Want to create a zombie?
Develop a virus that attacks the amygdala, an area of the brain shown to produce primal drives, and the amygdala’s connection to the prefrontal cortex, which controls reasoning and adaptive choice-making, and you might spawn a legion of slow-shuffling, flesh-eating human monsters.
That’s what Peter Cummings says, and he’s not kidding.
The 39-year-old Boston-based forensic neuropathologist and Millinocket native ― whose first book, “Atlas of Forensic Histopathology” (Cambridge University Press), is a university text — theorizes that many medical conditions can create zombie-like symptoms. With Kluver-Bucy syndrome, victims eat or find sexual stimulation with inappropriate objects and become unable to recognize familiar people and places.
“There is a whole system of connections in the brain, called the mesolimbic system, that is responsible for our emotional memories and responses. Our behaviors come out of that,” Cummings said last Tuesday. “The urges that come with those drives are controlled by the cerebral cortex. If that connection is lost, people can do crazy things.”
His first published foray into fiction, the horror novel “ The Neuropathology of Zombies” (Sinister Press), is a science-based take on how a virus could attack the brain and create havoc right out of George A. Romero’s “The Night of the Living Dead.”
Published last month and available through amazon.com and sinisterpress.com, the book is influenced by almost every zombie horror film ever made and the Fox television series “The X-Files.” It also helps itself generously to the everyday life of Cummings, a coroner who helped doctors Michael Baden and Henry Lee re-autopsy the body of East Millinocket murder victim Joyce McLain in 2008 as a volunteer.
“I had just written a textbook, and I felt kind of burnt out. I needed to do something sort of creative. I go through a phase every October where I obsess with horror movies,” Cummings said. “I always wanted to write a scary book. I started to think about zombies.”
Cummings appreciates the darkly humorous typical zombie story, but felt more like probing the zombie phenomenon — as might a scientist like himself.
“I always liked the Scully character [in ‘X-Files’] and was always dismayed that nobody ever took a character like that and ran with it — a person who had to take things that were beyond belief and rationalize them,” Cummings said.
Cummings’ book starts with a man an awful lot like Cummings: Benjamin Hawk, M.D., a pathologist who, to quote the book’s dust jacket, “is an unassuming, regular guy who happens to cut up dead bodies for a living.”
Hawk’s involvement with zombies begins as a joke — a goofy lecture on the neuropathology of zombies delivered to stressed-out medical students — but becomes dreadfully serious when the government directs him to a resort island where a luxury hotel is overrun with zombies.

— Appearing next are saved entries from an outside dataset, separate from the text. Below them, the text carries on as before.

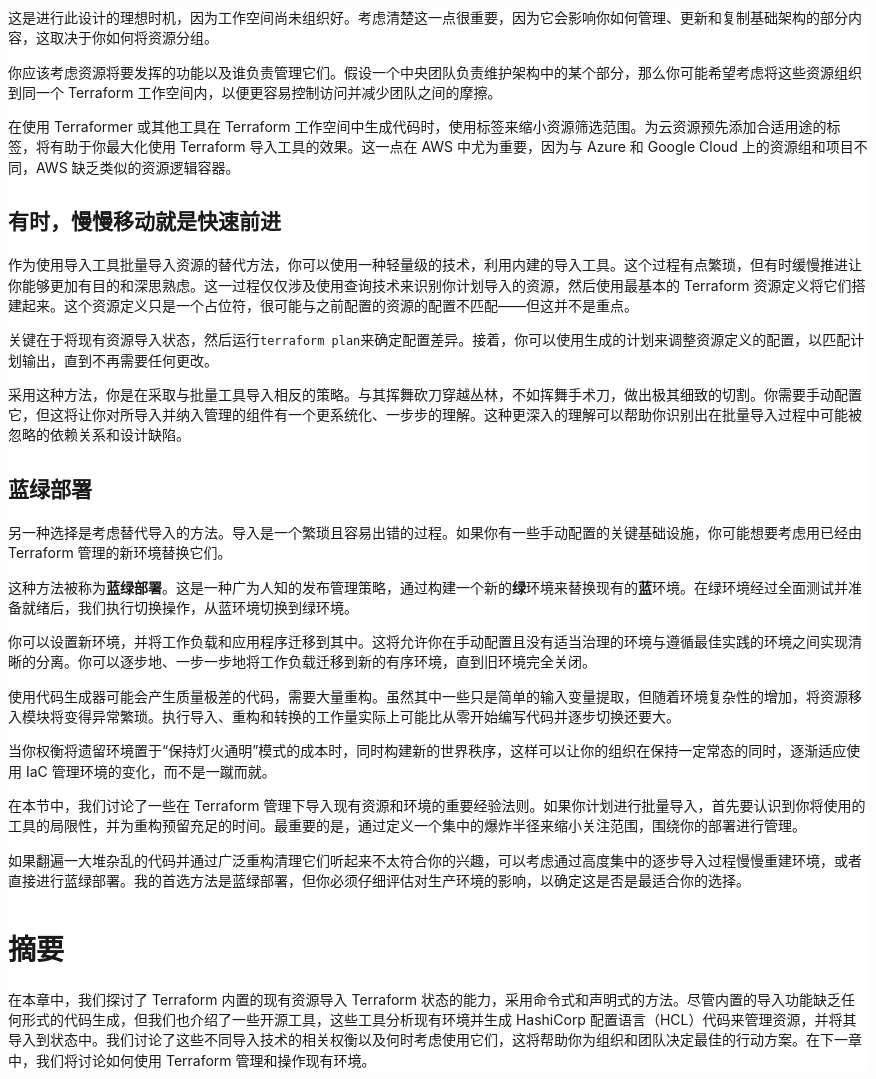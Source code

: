 这是进行此设计的理想时机，因为工作空间尚未组织好。考虑清楚这一点很重要，因为它会影响你如何管理、更新和复制基础架构的部分内容，这取决于你如何将资源分组。

你应该考虑资源将要发挥的功能以及谁负责管理它们。假设一个中央团队负责维护架构中的某个部分，那么你可能希望考虑将这些资源组织到同一个 Terraform 工作空间内，以便更容易控制访问并减少团队之间的摩擦。

在使用 Terraformer 或其他工具在 Terraform 工作空间中生成代码时，使用标签来缩小资源筛选范围。为云资源预先添加合适用途的标签，将有助于你最大化使用 Terraform 导入工具的效果。这一点在 AWS 中尤为重要，因为与 Azure 和 Google Cloud 上的资源组和项目不同，AWS 缺乏类似的资源逻辑容器。

## 有时，慢慢移动就是快速前进

作为使用导入工具批量导入资源的替代方法，你可以使用一种轻量级的技术，利用内建的导入工具。这个过程有点繁琐，但有时缓慢推进让你能够更加有目的和深思熟虑。这一过程仅仅涉及使用查询技术来识别你计划导入的资源，然后使用最基本的 Terraform 资源定义将它们搭建起来。这个资源定义只是一个占位符，很可能与之前配置的资源的配置不匹配——但这并不是重点。

关键在于将现有资源导入状态，然后运行`terraform plan`来确定配置差异。接着，你可以使用生成的计划来调整资源定义的配置，以匹配计划输出，直到不再需要任何更改。

采用这种方法，你是在采取与批量工具导入相反的策略。与其挥舞砍刀穿越丛林，不如挥舞手术刀，做出极其细致的切割。你需要手动配置它，但这将让你对所导入并纳入管理的组件有一个更系统化、一步步的理解。这种更深入的理解可以帮助你识别出在批量导入过程中可能被忽略的依赖关系和设计缺陷。

## 蓝绿部署

另一种选择是考虑替代导入的方法。导入是一个繁琐且容易出错的过程。如果你有一些手动配置的关键基础设施，你可能想要考虑用已经由 Terraform 管理的新环境替换它们。

这种方法被称为**蓝绿部署**。这是一种广为人知的发布管理策略，通过构建一个新的**绿**环境来替换现有的**蓝**环境。在绿环境经过全面测试并准备就绪后，我们执行切换操作，从蓝环境切换到绿环境。

你可以设置新环境，并将工作负载和应用程序迁移到其中。这将允许你在手动配置且没有适当治理的环境与遵循最佳实践的环境之间实现清晰的分离。你可以逐步地、一步一步地将工作负载迁移到新的有序环境，直到旧环境完全关闭。

使用代码生成器可能会产生质量极差的代码，需要大量重构。虽然其中一些只是简单的输入变量提取，但随着环境复杂性的增加，将资源移入模块将变得异常繁琐。执行导入、重构和转换的工作量实际上可能比从零开始编写代码并逐步切换还要大。

当你权衡将遗留环境置于“保持灯火通明”模式的成本时，同时构建新的世界秩序，这样可以让你的组织在保持一定常态的同时，逐渐适应使用 IaC 管理环境的变化，而不是一蹴而就。

在本节中，我们讨论了一些在 Terraform 管理下导入现有资源和环境的重要经验法则。如果你计划进行批量导入，首先要认识到你将使用的工具的局限性，并为重构预留充足的时间。最重要的是，通过定义一个集中的爆炸半径来缩小关注范围，围绕你的部署进行管理。

如果翻遍一大堆杂乱的代码并通过广泛重构清理它们听起来不太符合你的兴趣，可以考虑通过高度集中的逐步导入过程慢慢重建环境，或者直接进行蓝绿部署。我的首选方法是蓝绿部署，但你必须仔细评估对生产环境的影响，以确定这是否是最适合你的选择。

# 摘要

在本章中，我们探讨了 Terraform 内置的现有资源导入 Terraform 状态的能力，采用命令式和声明式的方法。尽管内置的导入功能缺乏任何形式的代码生成，但我们也介绍了一些开源工具，这些工具分析现有环境并生成 HashiCorp 配置语言（HCL）代码来管理资源，并将其导入到状态中。我们讨论了这些不同导入技术的相关权衡以及何时考虑使用它们，这将帮助你为组织和团队决定最佳的行动方案。在下一章中，我们将讨论如何使用 Terraform 管理和操作现有环境。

“The overall plot is of an ordinary guy in extraordinary circumstances who has to conquer his fears and insecurities to save the world. Do you have the confidence to get it done? That is kind of the underlying psychology behind the character,” Cummings said.
Cummings found working with zombies very stimulating and soon realized he could pull real-world elements into his tale.
“The zombie is an amazing sort of social mirror,” he said. “The real beginning of the [recent] zombie craze started with H1N1. People are fearing the pandemic. Everything is about being ready for the pandemic.”
Only the second book published by the Kansas City-based Sinister Press, Cummings’ “Neuropathology” features his impressive knowledge of brain matters and enough literary craft to perfectly balance hard science and humanity and maintain a brisk pace, publisher Michael Schuhler said.
“I get a lot of manuscripts and his stood out,” Schuhler said. “You never lose focus of what’s going on in his story and you start relating to the characters. You can see inside of them. You experience what it is like to get into a medical examiner’s life, and he goes into all these stresses of finding a cure or explanation of what’s going on on this remote island.”
Cummings, who will autograph copies of his book at the University of Maine at Orono bookstore from 10 a.m. to noon Oct. 14, looks forward to the book being widely distributed to bookstores next month.
“It was a lot of fun,” Cummings said of writing his novel. “I have two more books that I want to do with this character. I want to see where I can take him.”